Population Based Training of Neural Networks — DoOperator Research

Authors	Max Jaderberg, Valentin Dalibard, Simon Osindero, Wojciech M. Czarnecki, Jeff Donahue, Ali Razavi, O. Vinyals, Tim Green, Iain Dunning, K. Simonyan, Chrisantha Fernando, K. Kavukcuoglu
Journal	arXiv.org
Year	2017

What Problem It Solves

Training neural networks requires selecting hyperparameters — learning rates, batch sizes, network architectures, regularisation coefficients — that are typically fixed at the start of training or tuned via grid search, random search, or Bayesian optimisation. These approaches treat hyperparameter selection as a static, pre-training problem: find the best fixed configuration, then train with it. This is fundamentally mismatched with the dynamics of neural network training, where the optimal hyperparameter values change as the model moves through parameter space. A learning rate that works well early in training may be too large for fine-tuning later; a regularisation strength that prevents overfitting in the first epoch may cripple capacity in the final one. Existing methods either waste compute on full training runs for each candidate configuration (grid/random/Bayesian search) or require expensive gradient-based meta-learning. Population Based Training (PBT) solves the joint problem of training a model and discovering a schedule of hyperparameters over the course of training, using a fixed computational budget and requiring only a small modification to standard distributed training frameworks.

What problem it solves

How it works

PBT combines ideas from evolutionary algorithms and hyperparameter optimisation. The core insight is that instead of treating hyperparameter tuning as a separate pre-training step, we can interleave it with model training. A population of models (typically 16–64) is trained in parallel, each with its own hyperparameters. Periodically, the worst-performing models are replaced by copies of the best-performing models, with their hyperparameters perturbed. This creates a natural schedule: hyperparameters evolve over time as the population discovers what works at each stage of training.

The algorithm proceeds as follows:

Initialise population. Sample N sets of hyperparameters from a prior distribution (e.g., log-uniform for learning rate, uniform for entropy coefficient). Create N copies of the model with these hyperparameters, each assigned to a worker.
Train asynchronously. Each worker trains its model for a fixed number of steps (the "exploit/explore interval", typically 1–10% of total training). After each interval, the worker evaluates the model on a validation set and reports the metric.
Select, exploit, explore. For each worker, compare its validation metric to the rest of the population. If the worker is in the bottom 20% (the "tail"), it is replaced by a copy of a model from the top 20% (the "head"). The replacement model inherits the weights of the top performer, but its hyperparameters are perturbed: each hyperparameter is either resampled from the prior or multiplied by a random factor (e.g., 1.2 or 0.8). The worker then continues training from the copied weights with the new hyperparameters.
Repeat. Continue until the total budget is exhausted.

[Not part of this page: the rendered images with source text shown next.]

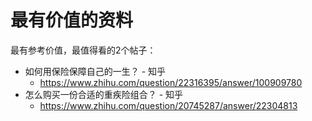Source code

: # 最有价值的资料

最有参考价值，最值得看的2个帖子：

* 如何用保险保障自己的一生？ - 知乎
  * https://www.zhihu.com/question/22316395/answer/100909780
* 怎么购买一份合适的重疾险组合？ - 知乎
  * https://www.zhihu.com/question/20745287/answer/22304813
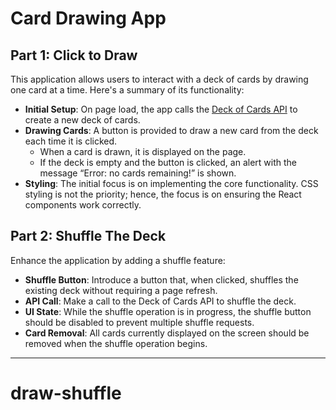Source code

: # Card Drawing App

## **Part 1: Click to Draw**

This application allows users to interact with a deck of cards by drawing one card at a time. Here's a summary of its functionality:

- **Initial Setup**: On page load, the app calls the [Deck of Cards API](http://deckofcardsapi.com/) to create a new deck of cards.
- **Drawing Cards**: A button is provided to draw a new card from the deck each time it is clicked.
  - When a card is drawn, it is displayed on the page.
  - If the deck is empty and the button is clicked, an alert with the message “Error: no cards remaining!” is shown.
- **Styling**: The initial focus is on implementing the core functionality. CSS styling is not the priority; hence, the focus is on ensuring the React components work correctly.

## **Part 2: Shuffle The Deck**

Enhance the application by adding a shuffle feature:

- **Shuffle Button**: Introduce a button that, when clicked, shuffles the existing deck without requiring a page refresh.
- **API Call**: Make a call to the Deck of Cards API to shuffle the deck.
- **UI State**: While the shuffle operation is in progress, the shuffle button should be disabled to prevent multiple shuffle requests. 
- **Card Removal**: All cards currently displayed on the screen should be removed when the shuffle operation begins.

---

# draw-shuffle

The key design choices are:

Exploit/explore interval. Too short and the population doesn't have time to benefit from new hyperparameters; too long and the method converges too slowly. The paper uses intervals of 5–10% of total training steps.
Fraction truncated. Typically 20% of the population is replaced each round. This balances exploration (keeping diverse models) with exploitation (focusing compute on promising configurations).
Perturbation strategy. The paper uses two modes: "resample" (draw a new hyperparameter from the prior) and "perturb" (multiply by a random factor). The choice depends on the hyperparameter: continuous ones like learning rate are perturbed; discrete ones like architecture choices are resampled.
Asynchronous execution. Workers do not synchronise; each worker independently decides when to evaluate and potentially replace its model. This avoids the overhead of synchronous population updates and makes efficient use of heterogeneous hardware.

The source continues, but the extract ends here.